Helsley began the 2020 season with St. Louis. On August 7, it was announced he had tested positive for COVID-19. Helsley finished the pandemic-shortened season with a 1–1 record, 5.25 ERA and one save in 12 innings of work. In 2021, Helsley appeared in 51 games with the Cardinals in which he went 6-4 with a 4.56 ERA and 47 strikeouts over 47 1/3 innings before he was shut down in mid-August with knee and elbow injures.

In 2022, Helsley compiled a first-half 5–1 record with a 0.73 ERA, 54 strikeouts, and seven saves over 37 innings, and was consequently selected to represent the Cardinals at the All-Star Game in Los Angeles. On September 16, Helsley pitched an immaculate inning against the Cincinnati Reds striking out Kyle Farmer, Jake Fraley, and Donovan Solano in the 9th inning. Helsley finished the 2022 season with 54 relief appearances in which he went 9–1 with a 1.25 ERA, 94 strikeouts, and 19 saves over 64 2/3 innings. In the postseason, Helsley, who had jammed fingers on his throwing hand in his final regular-season appearance, was the loser in Game 1 of the 2022 National League Wild Card Series, allowing a single, two walks, and a hit batter in successive 9th inning plate appearances for four earned runs in a game the Philadelphia Phillies won 6–3.

Helsley began the 2023 season in the St. Louis bullpen, and logged a 3.24 ERA in 22 appearances before he was placed on the injured list with a right forearm strain on June 12, 2023. He was transferred to the 60-day injured list on July 24. Helsley was activated on September 1.

He was named NL Reliever of the Month for April 2024, with his 16 appearances, 10 saves, a 1.69 ERA, and 9.5-to-1 strikeout-to-walk ratio (19 strikeouts, 2 walks). He recorded a Cardinals record 49th save on September 27, 2024.

In 65 appearances for St. Louis in 2024, Helsley posted a 2.04 ERA with a 7–4 record along with 49 saves and 79 strikeouts. After the season, he was named NL Reliever of the Year for the first time in his career.

On June 28, 2025, Helsley recorded his 100th career save against the Cleveland Guardians. Across 36 games for the Cardinals in 2025, he was 3–1 with a 3.00 ERA and 41 strikeouts in 36 innings pitched.

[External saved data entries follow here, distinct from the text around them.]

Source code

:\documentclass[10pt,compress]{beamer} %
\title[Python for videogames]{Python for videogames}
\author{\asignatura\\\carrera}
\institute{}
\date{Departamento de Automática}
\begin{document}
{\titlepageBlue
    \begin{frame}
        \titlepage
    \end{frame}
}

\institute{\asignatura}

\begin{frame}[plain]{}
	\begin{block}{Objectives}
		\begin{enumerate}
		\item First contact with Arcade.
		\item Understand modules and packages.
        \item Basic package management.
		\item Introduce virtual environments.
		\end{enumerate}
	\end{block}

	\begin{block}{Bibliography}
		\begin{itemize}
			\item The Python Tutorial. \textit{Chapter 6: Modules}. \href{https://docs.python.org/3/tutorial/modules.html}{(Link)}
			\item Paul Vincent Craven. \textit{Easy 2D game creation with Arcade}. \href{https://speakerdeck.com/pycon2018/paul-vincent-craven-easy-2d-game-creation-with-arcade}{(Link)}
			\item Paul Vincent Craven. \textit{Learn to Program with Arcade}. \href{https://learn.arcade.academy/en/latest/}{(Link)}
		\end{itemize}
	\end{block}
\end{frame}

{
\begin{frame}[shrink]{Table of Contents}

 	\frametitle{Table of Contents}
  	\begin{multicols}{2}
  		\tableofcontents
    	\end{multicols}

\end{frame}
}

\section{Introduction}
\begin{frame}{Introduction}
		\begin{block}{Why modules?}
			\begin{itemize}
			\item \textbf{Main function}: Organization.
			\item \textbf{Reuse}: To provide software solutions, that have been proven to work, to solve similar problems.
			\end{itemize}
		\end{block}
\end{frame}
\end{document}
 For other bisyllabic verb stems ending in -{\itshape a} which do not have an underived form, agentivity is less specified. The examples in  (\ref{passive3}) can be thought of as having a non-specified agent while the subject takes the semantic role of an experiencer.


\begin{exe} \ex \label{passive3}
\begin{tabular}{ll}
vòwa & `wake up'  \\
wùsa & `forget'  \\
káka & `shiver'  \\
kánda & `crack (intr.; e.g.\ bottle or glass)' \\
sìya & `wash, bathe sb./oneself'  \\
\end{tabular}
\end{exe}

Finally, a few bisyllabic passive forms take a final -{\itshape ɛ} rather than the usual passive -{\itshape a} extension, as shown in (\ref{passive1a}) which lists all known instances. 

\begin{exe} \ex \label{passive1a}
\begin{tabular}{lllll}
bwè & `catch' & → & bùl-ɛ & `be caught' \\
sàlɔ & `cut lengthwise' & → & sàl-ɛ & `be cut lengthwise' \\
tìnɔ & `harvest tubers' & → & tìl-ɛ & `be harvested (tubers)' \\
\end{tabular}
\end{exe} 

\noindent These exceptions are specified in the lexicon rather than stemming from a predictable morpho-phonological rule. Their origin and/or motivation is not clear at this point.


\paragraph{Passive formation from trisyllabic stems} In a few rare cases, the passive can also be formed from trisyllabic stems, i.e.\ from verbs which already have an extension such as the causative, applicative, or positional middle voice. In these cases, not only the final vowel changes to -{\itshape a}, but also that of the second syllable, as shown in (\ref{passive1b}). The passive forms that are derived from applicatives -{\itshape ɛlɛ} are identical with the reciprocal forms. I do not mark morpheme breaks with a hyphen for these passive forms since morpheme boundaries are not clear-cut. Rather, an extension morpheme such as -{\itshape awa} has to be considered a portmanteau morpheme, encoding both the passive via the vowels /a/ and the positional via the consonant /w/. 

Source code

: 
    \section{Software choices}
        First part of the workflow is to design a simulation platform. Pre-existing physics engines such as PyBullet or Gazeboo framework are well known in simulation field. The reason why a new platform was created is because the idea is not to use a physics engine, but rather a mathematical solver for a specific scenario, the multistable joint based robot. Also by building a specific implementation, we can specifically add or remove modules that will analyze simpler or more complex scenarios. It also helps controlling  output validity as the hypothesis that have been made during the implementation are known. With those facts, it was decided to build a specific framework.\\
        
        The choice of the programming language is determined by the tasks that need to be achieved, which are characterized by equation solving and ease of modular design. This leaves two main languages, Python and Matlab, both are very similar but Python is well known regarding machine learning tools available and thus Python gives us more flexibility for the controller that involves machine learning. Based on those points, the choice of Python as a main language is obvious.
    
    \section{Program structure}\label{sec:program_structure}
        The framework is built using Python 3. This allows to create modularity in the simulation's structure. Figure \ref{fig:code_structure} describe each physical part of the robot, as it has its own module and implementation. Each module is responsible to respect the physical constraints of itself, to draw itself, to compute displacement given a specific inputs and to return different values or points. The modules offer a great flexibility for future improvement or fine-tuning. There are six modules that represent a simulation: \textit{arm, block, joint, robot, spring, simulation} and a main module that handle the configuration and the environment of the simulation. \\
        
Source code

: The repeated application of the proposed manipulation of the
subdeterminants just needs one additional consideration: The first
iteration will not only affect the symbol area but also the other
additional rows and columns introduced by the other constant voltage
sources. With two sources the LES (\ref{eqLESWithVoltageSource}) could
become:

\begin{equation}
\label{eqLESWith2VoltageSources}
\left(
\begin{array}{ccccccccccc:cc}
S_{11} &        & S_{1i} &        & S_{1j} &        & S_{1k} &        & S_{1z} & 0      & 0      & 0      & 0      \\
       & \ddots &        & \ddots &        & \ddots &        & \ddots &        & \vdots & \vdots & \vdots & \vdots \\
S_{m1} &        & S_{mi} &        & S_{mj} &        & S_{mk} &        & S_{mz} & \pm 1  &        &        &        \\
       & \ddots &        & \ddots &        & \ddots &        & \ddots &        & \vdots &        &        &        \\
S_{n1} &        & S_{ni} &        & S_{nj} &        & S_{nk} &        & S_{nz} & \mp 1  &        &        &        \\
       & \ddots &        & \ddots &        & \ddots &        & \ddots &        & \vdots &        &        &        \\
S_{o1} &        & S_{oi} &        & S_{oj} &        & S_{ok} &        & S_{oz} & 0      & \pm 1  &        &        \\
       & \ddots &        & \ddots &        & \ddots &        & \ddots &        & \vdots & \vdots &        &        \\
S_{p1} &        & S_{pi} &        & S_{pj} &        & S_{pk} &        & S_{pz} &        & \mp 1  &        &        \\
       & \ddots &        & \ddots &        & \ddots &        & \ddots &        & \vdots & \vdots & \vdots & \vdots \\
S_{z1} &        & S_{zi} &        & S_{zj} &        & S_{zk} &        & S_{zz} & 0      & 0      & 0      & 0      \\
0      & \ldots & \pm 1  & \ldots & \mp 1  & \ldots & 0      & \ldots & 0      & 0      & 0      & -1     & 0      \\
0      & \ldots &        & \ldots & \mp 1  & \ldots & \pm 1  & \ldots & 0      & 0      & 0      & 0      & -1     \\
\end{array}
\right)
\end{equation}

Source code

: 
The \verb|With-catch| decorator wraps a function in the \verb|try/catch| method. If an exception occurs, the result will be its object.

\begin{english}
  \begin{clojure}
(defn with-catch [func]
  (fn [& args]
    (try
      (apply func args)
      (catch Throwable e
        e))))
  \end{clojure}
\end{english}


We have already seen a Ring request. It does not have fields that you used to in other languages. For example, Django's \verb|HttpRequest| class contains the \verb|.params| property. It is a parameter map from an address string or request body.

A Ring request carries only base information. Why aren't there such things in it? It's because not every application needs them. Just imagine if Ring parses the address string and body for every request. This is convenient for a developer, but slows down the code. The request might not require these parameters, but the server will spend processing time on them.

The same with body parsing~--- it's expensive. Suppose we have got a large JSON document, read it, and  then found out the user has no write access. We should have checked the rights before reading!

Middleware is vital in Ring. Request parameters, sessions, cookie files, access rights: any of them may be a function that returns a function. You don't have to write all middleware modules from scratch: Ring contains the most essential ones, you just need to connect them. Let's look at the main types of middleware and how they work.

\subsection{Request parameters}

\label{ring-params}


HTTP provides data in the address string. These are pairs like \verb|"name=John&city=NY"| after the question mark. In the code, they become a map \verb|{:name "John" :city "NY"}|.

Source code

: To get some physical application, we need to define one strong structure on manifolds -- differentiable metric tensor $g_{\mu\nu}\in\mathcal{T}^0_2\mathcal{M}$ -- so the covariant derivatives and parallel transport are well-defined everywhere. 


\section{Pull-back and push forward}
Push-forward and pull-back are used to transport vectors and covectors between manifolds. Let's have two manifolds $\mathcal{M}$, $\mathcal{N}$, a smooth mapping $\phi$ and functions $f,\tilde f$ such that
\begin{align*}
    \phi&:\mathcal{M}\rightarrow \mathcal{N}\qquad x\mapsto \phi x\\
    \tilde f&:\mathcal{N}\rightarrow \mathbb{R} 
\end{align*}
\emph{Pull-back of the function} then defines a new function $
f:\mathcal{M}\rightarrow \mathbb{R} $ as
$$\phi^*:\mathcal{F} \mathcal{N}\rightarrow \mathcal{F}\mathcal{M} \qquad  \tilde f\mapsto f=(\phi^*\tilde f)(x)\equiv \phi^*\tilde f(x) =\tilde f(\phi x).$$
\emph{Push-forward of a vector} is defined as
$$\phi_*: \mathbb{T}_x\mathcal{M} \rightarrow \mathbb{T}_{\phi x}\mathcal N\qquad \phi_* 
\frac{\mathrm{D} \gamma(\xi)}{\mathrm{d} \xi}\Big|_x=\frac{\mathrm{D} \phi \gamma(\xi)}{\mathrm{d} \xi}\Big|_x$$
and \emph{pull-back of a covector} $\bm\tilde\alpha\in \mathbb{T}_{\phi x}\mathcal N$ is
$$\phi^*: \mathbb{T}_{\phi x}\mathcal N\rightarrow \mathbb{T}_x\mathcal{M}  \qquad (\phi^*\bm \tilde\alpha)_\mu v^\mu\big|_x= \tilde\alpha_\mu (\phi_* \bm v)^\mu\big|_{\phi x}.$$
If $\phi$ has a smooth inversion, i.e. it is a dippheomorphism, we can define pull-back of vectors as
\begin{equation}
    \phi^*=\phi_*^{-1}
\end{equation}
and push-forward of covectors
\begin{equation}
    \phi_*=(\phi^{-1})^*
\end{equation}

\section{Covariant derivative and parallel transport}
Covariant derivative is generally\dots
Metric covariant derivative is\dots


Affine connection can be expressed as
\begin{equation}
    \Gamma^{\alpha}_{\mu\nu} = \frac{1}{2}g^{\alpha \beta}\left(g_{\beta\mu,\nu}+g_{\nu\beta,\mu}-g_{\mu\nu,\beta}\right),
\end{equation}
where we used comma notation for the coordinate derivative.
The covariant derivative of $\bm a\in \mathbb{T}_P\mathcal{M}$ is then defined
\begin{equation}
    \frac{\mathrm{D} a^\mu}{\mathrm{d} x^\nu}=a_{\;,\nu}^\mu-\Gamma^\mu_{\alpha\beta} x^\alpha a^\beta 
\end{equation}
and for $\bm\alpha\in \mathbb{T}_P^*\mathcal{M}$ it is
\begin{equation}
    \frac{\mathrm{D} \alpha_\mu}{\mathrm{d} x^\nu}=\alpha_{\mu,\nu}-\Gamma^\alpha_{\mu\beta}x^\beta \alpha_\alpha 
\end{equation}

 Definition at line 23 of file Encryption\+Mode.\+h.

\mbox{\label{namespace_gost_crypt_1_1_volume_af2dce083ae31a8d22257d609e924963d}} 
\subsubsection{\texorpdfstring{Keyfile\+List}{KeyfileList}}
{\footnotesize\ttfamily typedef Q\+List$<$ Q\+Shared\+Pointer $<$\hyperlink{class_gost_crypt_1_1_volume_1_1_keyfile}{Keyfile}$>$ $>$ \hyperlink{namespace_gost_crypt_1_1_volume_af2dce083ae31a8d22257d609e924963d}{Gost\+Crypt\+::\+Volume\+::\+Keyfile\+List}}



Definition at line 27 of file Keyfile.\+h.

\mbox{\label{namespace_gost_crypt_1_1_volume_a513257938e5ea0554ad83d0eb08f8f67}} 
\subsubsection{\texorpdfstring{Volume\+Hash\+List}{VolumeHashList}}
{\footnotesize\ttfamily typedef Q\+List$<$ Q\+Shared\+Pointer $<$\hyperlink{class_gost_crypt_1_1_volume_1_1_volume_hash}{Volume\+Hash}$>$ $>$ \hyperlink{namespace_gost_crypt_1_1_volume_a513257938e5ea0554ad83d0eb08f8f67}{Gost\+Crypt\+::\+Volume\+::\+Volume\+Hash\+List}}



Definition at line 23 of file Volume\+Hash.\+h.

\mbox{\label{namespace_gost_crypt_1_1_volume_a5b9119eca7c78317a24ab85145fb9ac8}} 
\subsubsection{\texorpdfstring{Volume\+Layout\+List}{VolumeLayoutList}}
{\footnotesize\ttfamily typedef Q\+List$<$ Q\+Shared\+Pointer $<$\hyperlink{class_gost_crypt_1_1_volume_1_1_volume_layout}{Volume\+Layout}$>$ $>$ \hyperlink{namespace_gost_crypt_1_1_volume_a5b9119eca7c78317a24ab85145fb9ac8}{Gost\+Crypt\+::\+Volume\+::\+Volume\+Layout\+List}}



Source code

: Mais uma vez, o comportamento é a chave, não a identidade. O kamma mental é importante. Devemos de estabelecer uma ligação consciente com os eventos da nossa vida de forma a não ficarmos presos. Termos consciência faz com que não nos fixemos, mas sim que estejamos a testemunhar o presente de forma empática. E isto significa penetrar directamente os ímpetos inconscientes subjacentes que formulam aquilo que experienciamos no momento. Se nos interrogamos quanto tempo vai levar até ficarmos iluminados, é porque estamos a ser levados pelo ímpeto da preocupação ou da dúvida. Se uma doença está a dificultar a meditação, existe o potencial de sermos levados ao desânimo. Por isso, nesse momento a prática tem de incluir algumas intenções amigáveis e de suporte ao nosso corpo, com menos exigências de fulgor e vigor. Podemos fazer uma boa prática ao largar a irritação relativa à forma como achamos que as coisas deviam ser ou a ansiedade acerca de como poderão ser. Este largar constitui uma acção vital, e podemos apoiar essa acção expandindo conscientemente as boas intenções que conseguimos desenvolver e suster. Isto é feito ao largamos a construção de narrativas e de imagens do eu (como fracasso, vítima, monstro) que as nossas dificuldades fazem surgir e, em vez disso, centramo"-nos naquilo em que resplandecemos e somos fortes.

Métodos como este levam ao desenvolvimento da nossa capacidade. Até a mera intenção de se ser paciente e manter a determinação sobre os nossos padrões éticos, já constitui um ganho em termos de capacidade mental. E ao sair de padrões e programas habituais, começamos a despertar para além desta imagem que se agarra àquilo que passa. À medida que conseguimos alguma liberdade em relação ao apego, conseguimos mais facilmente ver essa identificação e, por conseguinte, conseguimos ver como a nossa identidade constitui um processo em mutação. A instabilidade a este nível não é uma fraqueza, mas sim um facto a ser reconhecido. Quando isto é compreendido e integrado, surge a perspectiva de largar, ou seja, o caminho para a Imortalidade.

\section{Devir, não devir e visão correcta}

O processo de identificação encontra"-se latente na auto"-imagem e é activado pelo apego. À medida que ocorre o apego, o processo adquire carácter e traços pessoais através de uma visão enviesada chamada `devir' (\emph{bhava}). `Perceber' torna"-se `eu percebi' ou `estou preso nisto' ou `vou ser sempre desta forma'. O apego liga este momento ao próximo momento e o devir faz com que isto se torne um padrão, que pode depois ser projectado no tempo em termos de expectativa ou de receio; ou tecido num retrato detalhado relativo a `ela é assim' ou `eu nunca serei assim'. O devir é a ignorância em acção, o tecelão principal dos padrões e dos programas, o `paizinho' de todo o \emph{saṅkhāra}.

===New York Mets (2025)===
On July 30, 2025, the Cardinals traded Helsley to the New York Mets in exchange for prospects Jesus Baez, Nate Dohm, and Frank Elissalt. Helsley immediately made an impact on the Mets, blowing four saves and recording a 10.38 ERA across 9 2/3 innings pitched in August. He improved in September, giving up no runs across his last seven innings of the season.

Across 22 games for the Mets in 2025, he was 0–3 with a 7.20 ERA, giving up 20 runs (16 earned) in 20 innings pitched.

===Baltimore Orioles (2026–present)===
On December 1, 2025, Helsley signed a two-year, $28 million contract with the Baltimore Orioles. On July 3, 2026, Helsley was placed on the injured list due to right elbow discomfort. He was transferred to the 60-day injured list on July 19. Helsley was shut down for the remainder of the 2026 season on September 19, with Orioles president of baseball operations Mike Elias saying the team decided against contracting his buildup to prioritize the next season.

==Personal life==
Helsley is a Christian. Helsley and his wife, Alex, married in July 2021. Their first child, a daughter, was born in August 2022.

Helsley is a citizen of the Cherokee Nation and has some ability to speak the Cherokee language.

During the 2019 National League Division Series against the Atlanta Braves, Helsley was asked about the Braves' rallying cry "The Tomahawk Chop". Helsley said he found the fans' chanting and arm motions insulting and that the chop depicts natives "in this kind of caveman-type people way who aren't intellectual". Helsley's comments prompted the Braves to stop handing out foam tomahawks, playing the chop music, or showing the chop graphic when the series returned to Atlanta for game 5. The Braves released a statement saying they would "continue to evaluate how we activate elements of our brand, as well as the overall in-game experience" and that they would continue a "dialogue with those in the Native American community after the postseason concludes".

He grew up a St. Louis Cardinals fan.